Saved entries
##########

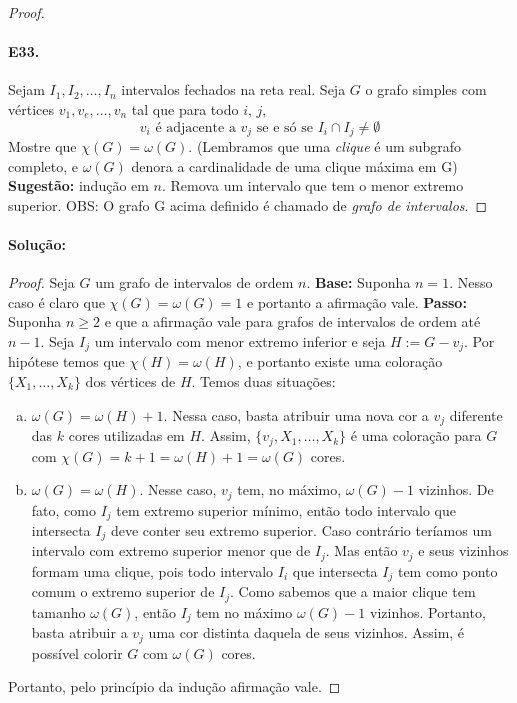 \documentclass[11pt,a4paper,notitlepage]{exam}
\begin{document}
\begin{proof}
    \paragraph{E33.} Sejam $I_1, I_2, \dots, I_n$ intervalos
    fechados na reta real. Seja $G$ o grafo simples com vértices
    $v_1, v_e, \dots, v_n$ tal que para todo $i$, $j$,
    $$
    v_i \text{ é adjacente a } v_j \text{ se e só se } I_i\cap I_j
    \neq \emptyset
    $$
    Mostre que $\chi(G) = \omega(G)$. (Lembramos que uma
    \textit{clique} é um subgrafo completo, e $\omega(G)$ denora a
    cardinalidade de uma clique máxima em G) \textbf{Sugestão:} indução
    em $n$. Remova um intervalo que tem o menor extremo
    superior.\medskip\newline
    OBS: O grafo G acima definido é chamado de \textit{grafo de
    intervalos}.
\end{proof}

\paragraph{Solução:}

\begin{proof}
    Seja $G$ um grafo de intervalos de ordem $n$.\newline
    \textbf{Base:} Suponha $n=1$. Nesso caso é claro que $\chi(G)
    = \omega(G) = 1$ e portanto a afirmação vale.\newline
    \textbf{Passo:} Suponha $n \geq 2$ e que a afirmação vale para
    grafos de intervalos de ordem até $n-1$. Seja $I_j$ um
    intervalo com menor extremo inferior e seja $H := G-v_j$. Por
    hipótese temos que $\chi(H) = \omega(H)$, e portanto existe uma
    coloração $\{X_1,\dots,X_{k}\}$  dos vértices de $H$.
    Temos duas situações:
    \begin{enumerate}[a)]
        \item $\omega(G) = \omega(H) + 1$. Nessa caso, basta atribuir
            uma nova cor a $v_j$ diferente das $k$ cores
            utilizadas em $H$. Assim, $\{{v_j},X_1,\dots,X_{k} \}$ é
            uma coloração para $G$ com $\chi(G) = k+1 = \omega(H)
            + 1 = \omega(G)$ cores.
        \item $\omega(G) = \omega(H)$. Nesse caso, $v_j$ tem, no
            máximo, $\omega(G)-1$ vizinhos. De fato, como $I_j$ tem
            extremo superior mínimo, então todo intervalo que
            intersecta $I_j$ deve conter seu extremo superior. Caso
            contrário teríamos um intervalo com extremo superior menor
            que de $I_j$. Mas então $v_j$ e seus vizinhos formam
            uma clique, pois todo intervalo $I_i$ que
            intersecta $I_j$ tem como ponto comum o extremo superior
            de $I_j$. Como sabemos que a maior clique tem tamanho
                $\omega(G)$, então $I_j$ tem no máximo $\omega(G) -1$
            vizinhos. Portanto, basta atribuir a $v_j$ uma cor distinta
            daquela de seus vizinhos. Assim, é possível colorir
            $G$ com $\omega(G)$ cores.
    \end{enumerate}
    Portanto, pelo princípio da indução afirmação vale.
\end{proof}
\end{document}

##########

Exercise requirements
From the entries above, copy every line containing the word "dots".

Written solution
    \paragraph{E33.} Sejam $I_1, I_2, \dots, I_n$ intervalos
    $v_1, v_e, \dots, v_n$ tal que para todo $i$, $j$,
    coloração $\{X_1,\dots,X_{k}\}$  dos vértices de $H$.
            utilizadas em $H$. Assim, $\{{v_j},X_1,\dots,X_{k} \}$ é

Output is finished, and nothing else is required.